What is needed is a word-for-word restatement of all the entries.

--------------------------------------------------

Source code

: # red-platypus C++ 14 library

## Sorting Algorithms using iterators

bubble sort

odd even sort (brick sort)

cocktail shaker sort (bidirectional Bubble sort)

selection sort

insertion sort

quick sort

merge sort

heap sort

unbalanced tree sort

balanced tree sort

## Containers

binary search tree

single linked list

--------------------------------------------------

SOLVED PROBLEM:
Source code

: # red-platypus C++ 14 library

## Sorting Algorithms using iterators

bubble sort

odd even sort (brick sort)

cocktail shaker sort (bidirectional Bubble sort)

selection sort

insertion sort

quick sort

merge sort

heap sort

unbalanced tree sort

balanced tree sort

## Containers

binary search tree

single linked list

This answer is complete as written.